Пассажир покачал головой.

— Слушайте, — продолжал капитан, — тут, несомненно, что-то другое. А то, что вы сказали, — какое же это преступление?

При этих словах пассажир живо вскинул взор и уставился на капитана. На висках у него выступили капельки испарины. Вдруг он стукнул кулаком по столу и вскричал:

— Все, что я вам сейчас сказал, — ложь! Я обманул вас.
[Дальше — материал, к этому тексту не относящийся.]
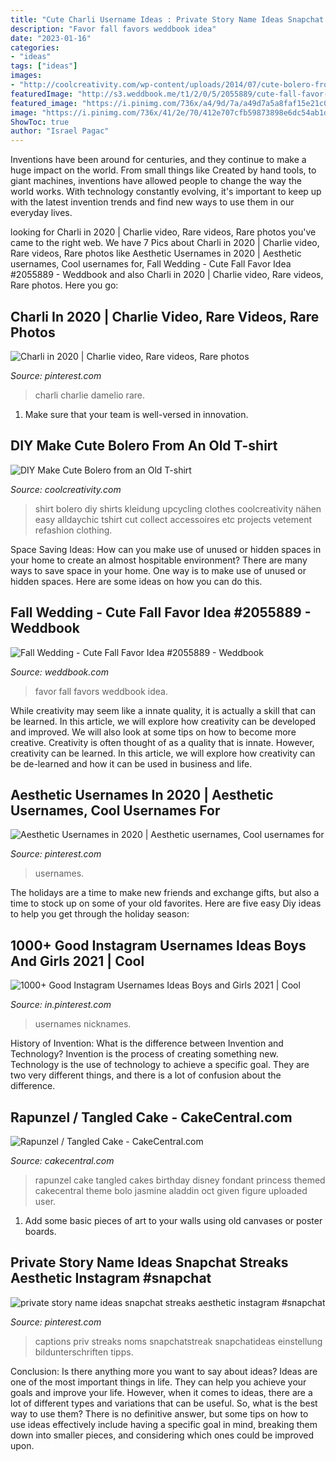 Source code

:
 ```yaml
---
title: "Cute Charli Username Ideas : Private Story Name Ideas Snapchat Streaks Aesthetic Instagram #snapchat"
description: "Favor fall favors weddbook idea"
date: "2023-01-16"
categories:
- "ideas"
tags: ["ideas"]
images:
- "http://coolcreativity.com/wp-content/uploads/2014/07/cute-bolero-from-an-old-t-shirt-2.jpg"
featuredImage: "http://s3.weddbook.me/t1/2/0/5/2055889/cute-fall-favor-idea-favorite-favors-for-a-fun-wedding-pinterest.jpg"
featured_image: "https://i.pinimg.com/736x/a4/9d/7a/a49d7a5a8faf15e21c0dd9d1d8ca0f43.jpg"
image: "https://i.pinimg.com/736x/41/2e/70/412e707cfb59873898e6dc54ab1db478.jpg"
ShowToc: true
author: "Israel Pagac"
---
```



Inventions have been around for centuries, and they continue to make a huge impact on the world. From small things like Created by hand tools, to giant machines, inventions have allowed people to change the way the world works. With technology constantly evolving, it's important to keep up with the latest invention trends and find new ways to use them in our everyday lives.

	

		
looking for Charli in 2020 | Charlie video, Rare videos, Rare photos you've came to the right web. We have 7 Pics about Charli in 2020 | Charlie video, Rare videos, Rare photos like Aesthetic Usernames in 2020 | Aesthetic usernames, Cool usernames for, Fall Wedding - Cute Fall Favor Idea #2055889 - Weddbook and also Charli in 2020 | Charlie video, Rare videos, Rare photos. Here you go:
		
    
## Charli In 2020 | Charlie Video, Rare Videos, Rare Photos

<img loading=lazy src="https://i.pinimg.com/736x/41/2e/70/412e707cfb59873898e6dc54ab1db478.jpg" onerror="this.onerror=null;this.src='https://tse2.mm.bing.net/th?id=OIP.MiOvvxQQkAT2R2uAeKOZUAHaNK&amp;pid=15.1';" alt="Charli in 2020 | Charlie video, Rare videos, Rare photos">

_Source: pinterest.com_

>charli charlie damelio rare. 

	

1. Make sure that your team is well-versed in innovation.

    
## DIY Make Cute Bolero From An Old T-shirt

<img loading=lazy src="http://coolcreativity.com/wp-content/uploads/2014/07/cute-bolero-from-an-old-t-shirt-2.jpg" onerror="this.onerror=null;this.src='https://tse3.mm.bing.net/th?id=OIP.VGmSAHfdpZo_NiNUDewwugHaH8&amp;pid=15.1';" alt="DIY Make Cute Bolero from an Old T-shirt">

_Source: coolcreativity.com_

>shirt bolero diy shirts kleidung upcycling clothes coolcreativity nähen easy alldaychic tshirt cut collect accessoires etc projects vetement refashion clothing. 

	

Space Saving Ideas: How can you make use of unused or hidden spaces in your home to create an almost hospitable environment?
There are many ways to save space in your home. One way is to make use of unused or hidden spaces. Here are some ideas on how you can do this.

    
## Fall Wedding - Cute Fall Favor Idea #2055889 - Weddbook

<img loading=lazy src="http://s3.weddbook.me/t1/2/0/5/2055889/cute-fall-favor-idea-favorite-favors-for-a-fun-wedding-pinterest.jpg" onerror="this.onerror=null;this.src='https://tse1.mm.bing.net/th?id=OIP.aRMB6y8qHwgfRD8jybn6tgHaLI&amp;pid=15.1';" alt="Fall Wedding - Cute Fall Favor Idea #2055889 - Weddbook">

_Source: weddbook.com_

>favor fall favors weddbook idea. 

	

While creativity may seem like a innate quality, it is actually a skill that can be learned. In this article, we will explore how creativity can be developed and improved. We will also look at some tips on how to become more creative.
Creativity is often thought of as a quality that is innate. However, creativity can be learned. In this article, we will explore how creativity can be de-learned and how it can be used in business and life.

    
## Aesthetic Usernames In 2020 | Aesthetic Usernames, Cool Usernames For

<img loading=lazy src="https://i.pinimg.com/736x/56/a7/62/56a76244c0eafe6445f53af82e51d151.jpg" onerror="this.onerror=null;this.src='https://tse1.mm.bing.net/th?id=OIP.OnzsBUHUA0KMTivQttSCmwHaLH&amp;pid=15.1';" alt="Aesthetic Usernames in 2020 | Aesthetic usernames, Cool usernames for">

_Source: pinterest.com_

>usernames. 

	

The holidays are a time to make new friends and exchange gifts, but also a time to stock up on some of your old favorites. Here are five easy Diy ideas to help you get through the holiday season: 

    
## 1000+ Good Instagram Usernames Ideas Boys And Girls 2021 | Cool

<img loading=lazy src="https://i.pinimg.com/736x/a4/9d/7a/a49d7a5a8faf15e21c0dd9d1d8ca0f43.jpg" onerror="this.onerror=null;this.src='https://tse2.mm.bing.net/th?id=OIP.ZB8g1-ownwHu8_Of_inLpgHaLH&amp;pid=15.1';" alt="1000+ Good Instagram Usernames Ideas Boys and Girls 2021 | Cool">

_Source: in.pinterest.com_

>usernames nicknames. 

	

History of Invention: What is the difference between Invention and Technology?
Invention is the process of creating something new. Technology is the use of technology to achieve a specific goal. They are two very different things, and there is a lot of confusion about the difference.

    
## Rapunzel / Tangled Cake - CakeCentral.com

<img loading=lazy src="https://cdn001.cakecentral.com/gallery/2015/03/900_829395b9xV_rapunzel-tangled-cake.jpg" onerror="this.onerror=null;this.src='https://tse4.mm.bing.net/th?id=OIP.tdnvQlagWLCIgbDKLWaNZgHaJ4&amp;pid=15.1';" alt="Rapunzel / Tangled Cake - CakeCentral.com">

_Source: cakecentral.com_

>rapunzel cake tangled cakes birthday disney fondant princess themed cakecentral theme bolo jasmine aladdin oct given figure uploaded user. 

	

1) Add some basic pieces of art to your walls using old canvases or poster boards.

    
## Private Story Name Ideas Snapchat Streaks Aesthetic Instagram #snapchat

<img loading=lazy src="https://i.pinimg.com/736x/9e/a6/e8/9ea6e886cf36a6d0365f92814f23a406.jpg" onerror="this.onerror=null;this.src='https://tse1.mm.bing.net/th?id=OIP.lLH82Eay_CW6JXvabA-FqQHaMx&amp;pid=15.1';" alt="private story name ideas snapchat streaks aesthetic instagram #snapchat">

_Source: pinterest.com_

>captions priv streaks noms snapchatstreak snapchatideas einstellung bildunterschriften tipps. 

	

Conclusion: Is there anything more you want to say about ideas?
Ideas are one of the most important things in life. They can help you achieve your goals and improve your life. However, when it comes to ideas, there are a lot of different types and variations that can be useful. So, what is the best way to use them? There is no definitive answer, but some tips on how to use ideas effectively include having a specific goal in mind, breaking them down into smaller pieces, and considering which ones could be improved upon.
Я не преступник.

— Так какого же черта вы мне все это рассказали? — спросил капитан.

— Рассказал потому, что вы принудили меня. Вы беспрестанно присматриваетесь ко мне, задаете всякие вопросы, вы как полицейский, преследующий убийцу. Я и рассказал, что взбрело в голову.

Он опять стукнул кулаком по столу и закричал, захлебываясь:

— Я боялся. Вы напугали меня. Я еду в Америку по делам. Никакой я не убийца.

Капитан спокойно пожал плечами и улыбнулся.

— Нет, вы убийца, — сказал он, — но меня вам опасаться нечего. Я не донесу.

Пассажир опустил голову, и пенсне его упало на стол. В этот миг раздался резкий звук сирены, и кто-то крикнул с носовой части парохода:

— Земля!

Капитан вскочил с места, бросил быстрый взгляд в иллюминатор.

— Земля! — повторил он.

И добавил:

— Покорно благодарю. Я разглядел ее еще минут десять тому назад.

И он с важным видом вышел из столовой.

Он спустился по трапу, ведущему на палубу, и отдал кое-какие распоряжения находившимся здесь матросам. Вокруг пароходных труб с дикими криками кружились птицы. На горизонте темной полосой обозначилась Америка.

Тут капитан повернулся в сторону столовой, все шесть иллюминаторов которой были ему видны, и, сложив руки рупором, весело крикнул:

— Эй, пассажир! Прибываем!

Но пассажир уже несколько минут был мертв.